# [Task directions]
Filter the records below and copy every line containing the word "getnf".

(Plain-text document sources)
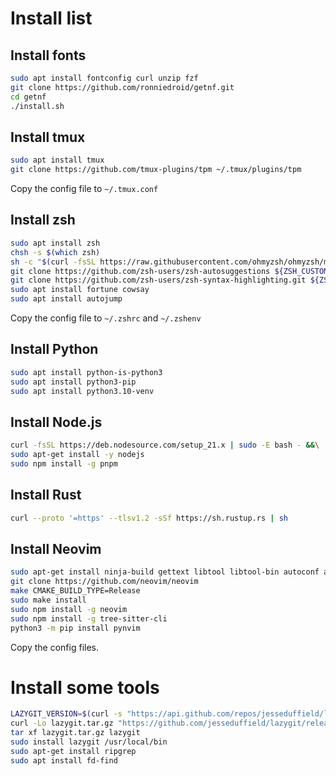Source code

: # Install list

## Install fonts

```bash
sudo apt install fontconfig curl unzip fzf
git clone https://github.com/ronniedroid/getnf.git
cd getnf
./install.sh
```

## Install tmux

```bash
sudo apt install tmux
git clone https://github.com/tmux-plugins/tpm ~/.tmux/plugins/tpm
```

Copy the config file to `~/.tmux.conf`

## Install zsh

```bash
sudo apt install zsh
chsh -s $(which zsh)
sh -c "$(curl -fsSL https://raw.githubusercontent.com/ohmyzsh/ohmyzsh/master/tools/install.sh)"
git clone https://github.com/zsh-users/zsh-autosuggestions ${ZSH_CUSTOM:-~/.oh-my-zsh/custom}/plugins/zsh-autosuggestions
git clone https://github.com/zsh-users/zsh-syntax-highlighting.git ${ZSH_CUSTOM:-~/.oh-my-zsh/custom}/plugins/zsh-syntax-highlighting
sudo apt install fortune cowsay
sudo apt install autojump
```

Copy the config file to `~/.zshrc` and `~/.zshenv`

## Install Python

```bash
sudo apt install python-is-python3
sudo apt install python3-pip
sudo apt install python3.10-venv
```

## Install Node.js

```bash
curl -fsSL https://deb.nodesource.com/setup_21.x | sudo -E bash - &&\
sudo apt-get install -y nodejs
sudo npm install -g pnpm
```

## Install Rust

```bash
curl --proto '=https' --tlsv1.2 -sSf https://sh.rustup.rs | sh
```

## Install Neovim

```bash
sudo apt-get install ninja-build gettext libtool libtool-bin autoconf automake cmake g++ pkg-config unzip curl doxygen xclip
git clone https://github.com/neovim/neovim
make CMAKE_BUILD_TYPE=Release
sudo make install
sudo npm install -g neovim
sudo npm install -g tree-sitter-cli
python3 -m pip install pynvim
```

Copy the config files.


# Install some tools

```bash
LAZYGIT_VERSION=$(curl -s "https://api.github.com/repos/jesseduffield/lazygit/releases/latest" | grep -Po '"tag_name": "v\K[^"]*')
curl -Lo lazygit.tar.gz "https://github.com/jesseduffield/lazygit/releases/latest/download/lazygit_${LAZYGIT_VERSION}_Linux_x86_64.tar.gz"
tar xf lazygit.tar.gz lazygit
sudo install lazygit /usr/local/bin
sudo apt-get install ripgrep
sudo apt install fd-find
```
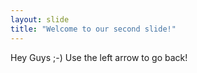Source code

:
 ```yaml
---
layout: slide
title: "Welcome to our second slide!"
---
```

Hey Guys ;-)
Use the left arrow to go back!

# [Answer to this task]
git clone https://github.com/ronniedroid/getnf.git
cd getnf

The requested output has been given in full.